Description of the task. Beginning at the line that contains "dla każdej metody.", transcribe every line up to the last one in the material below. Include no other lines.
———
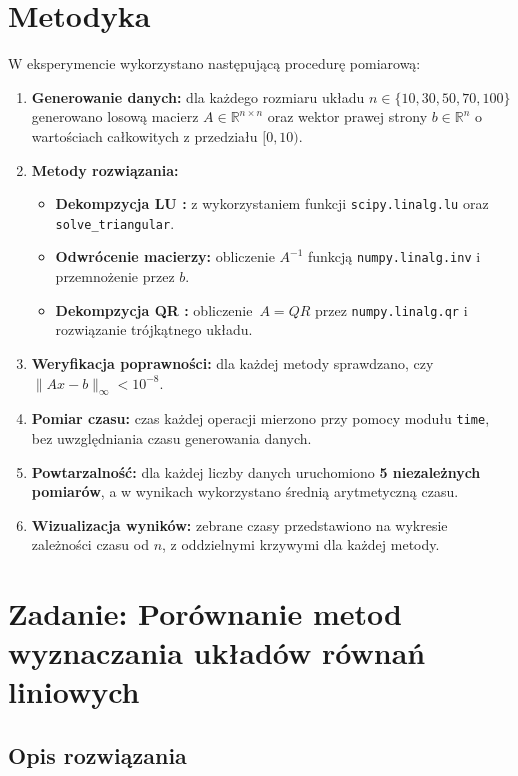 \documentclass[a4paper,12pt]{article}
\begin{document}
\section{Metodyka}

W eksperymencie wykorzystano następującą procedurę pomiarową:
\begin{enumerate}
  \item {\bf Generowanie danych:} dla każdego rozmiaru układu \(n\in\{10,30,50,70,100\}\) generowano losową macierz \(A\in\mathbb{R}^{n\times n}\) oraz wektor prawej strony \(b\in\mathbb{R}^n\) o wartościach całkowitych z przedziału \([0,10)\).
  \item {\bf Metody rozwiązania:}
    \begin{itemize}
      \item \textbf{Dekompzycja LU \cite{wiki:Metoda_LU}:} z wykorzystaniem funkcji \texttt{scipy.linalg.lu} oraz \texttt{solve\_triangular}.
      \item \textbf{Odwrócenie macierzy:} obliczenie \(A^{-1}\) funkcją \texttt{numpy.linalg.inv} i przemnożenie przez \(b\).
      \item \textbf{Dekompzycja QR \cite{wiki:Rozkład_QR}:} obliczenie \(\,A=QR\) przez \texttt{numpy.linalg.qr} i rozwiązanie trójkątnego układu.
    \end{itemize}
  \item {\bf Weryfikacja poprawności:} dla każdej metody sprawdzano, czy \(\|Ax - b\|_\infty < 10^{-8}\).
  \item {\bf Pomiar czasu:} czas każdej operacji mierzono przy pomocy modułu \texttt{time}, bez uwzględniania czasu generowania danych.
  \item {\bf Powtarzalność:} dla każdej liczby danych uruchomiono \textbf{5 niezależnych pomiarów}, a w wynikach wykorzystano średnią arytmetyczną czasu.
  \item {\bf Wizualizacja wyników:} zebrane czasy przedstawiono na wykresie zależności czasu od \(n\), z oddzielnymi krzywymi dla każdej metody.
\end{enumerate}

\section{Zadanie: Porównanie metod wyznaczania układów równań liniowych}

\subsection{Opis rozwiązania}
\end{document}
———
Result of the task.
  \item {\bf Wizualizacja wyników:} zebrane czasy przedstawiono na wykresie zależności czasu od \(n\), z oddzielnymi krzywymi dla każdej metody.
\end{enumerate}

\section{Zadanie: Porównanie metod wyznaczania układów równań liniowych}

\subsection{Opis rozwiązania}
\end{document}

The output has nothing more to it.